Material provided:
^^^^^^^^
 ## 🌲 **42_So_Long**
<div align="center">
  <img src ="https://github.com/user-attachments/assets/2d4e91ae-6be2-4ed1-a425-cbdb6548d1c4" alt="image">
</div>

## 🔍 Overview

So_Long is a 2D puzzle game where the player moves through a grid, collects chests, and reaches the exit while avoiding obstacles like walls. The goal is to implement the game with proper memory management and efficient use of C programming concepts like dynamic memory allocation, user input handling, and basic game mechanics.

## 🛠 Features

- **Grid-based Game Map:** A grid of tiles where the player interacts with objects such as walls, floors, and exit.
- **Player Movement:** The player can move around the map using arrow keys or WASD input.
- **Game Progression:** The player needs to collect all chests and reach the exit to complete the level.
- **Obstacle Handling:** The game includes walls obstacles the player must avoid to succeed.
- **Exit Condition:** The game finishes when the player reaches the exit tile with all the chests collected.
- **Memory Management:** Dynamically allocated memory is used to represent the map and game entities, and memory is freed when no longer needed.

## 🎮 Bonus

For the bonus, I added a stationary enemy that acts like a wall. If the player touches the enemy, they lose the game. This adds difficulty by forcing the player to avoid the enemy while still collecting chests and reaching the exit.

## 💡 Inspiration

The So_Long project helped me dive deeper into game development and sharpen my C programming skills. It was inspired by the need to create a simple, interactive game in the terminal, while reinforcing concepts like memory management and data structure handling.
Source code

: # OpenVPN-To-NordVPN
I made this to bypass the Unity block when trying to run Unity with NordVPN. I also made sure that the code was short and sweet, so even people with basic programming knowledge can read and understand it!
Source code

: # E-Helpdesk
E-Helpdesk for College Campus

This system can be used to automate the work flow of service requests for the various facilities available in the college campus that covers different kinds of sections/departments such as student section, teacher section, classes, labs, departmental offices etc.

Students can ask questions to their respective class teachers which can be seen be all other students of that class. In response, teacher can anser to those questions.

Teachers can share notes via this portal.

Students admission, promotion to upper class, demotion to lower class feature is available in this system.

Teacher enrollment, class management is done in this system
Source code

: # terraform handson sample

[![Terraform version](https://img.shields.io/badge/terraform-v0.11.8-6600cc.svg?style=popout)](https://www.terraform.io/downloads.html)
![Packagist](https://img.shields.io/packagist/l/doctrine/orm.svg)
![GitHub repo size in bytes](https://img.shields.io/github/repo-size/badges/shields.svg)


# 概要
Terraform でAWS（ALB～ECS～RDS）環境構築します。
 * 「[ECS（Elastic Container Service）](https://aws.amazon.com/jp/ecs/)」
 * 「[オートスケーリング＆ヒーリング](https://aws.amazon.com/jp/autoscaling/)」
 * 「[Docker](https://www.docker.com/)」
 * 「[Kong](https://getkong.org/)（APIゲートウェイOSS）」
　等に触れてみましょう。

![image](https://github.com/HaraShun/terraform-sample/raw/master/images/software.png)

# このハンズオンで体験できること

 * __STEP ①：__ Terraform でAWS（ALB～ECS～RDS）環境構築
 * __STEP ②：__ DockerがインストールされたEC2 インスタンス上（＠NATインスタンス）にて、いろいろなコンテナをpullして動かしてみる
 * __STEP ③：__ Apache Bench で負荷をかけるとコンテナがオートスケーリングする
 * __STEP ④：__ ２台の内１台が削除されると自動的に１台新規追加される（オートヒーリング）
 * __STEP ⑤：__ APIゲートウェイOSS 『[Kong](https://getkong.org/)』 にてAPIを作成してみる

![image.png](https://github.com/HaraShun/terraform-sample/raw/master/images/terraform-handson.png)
^^^^^^^^
What lines in the material above hold the word "NordVPN"? Pull them out.

: # OpenVPN-To-NordVPN
I made this to bypass the Unity block when trying to run Unity with NordVPN. I also made sure that the code was short and sweet, so even people with basic programming knowledge can read and understand it!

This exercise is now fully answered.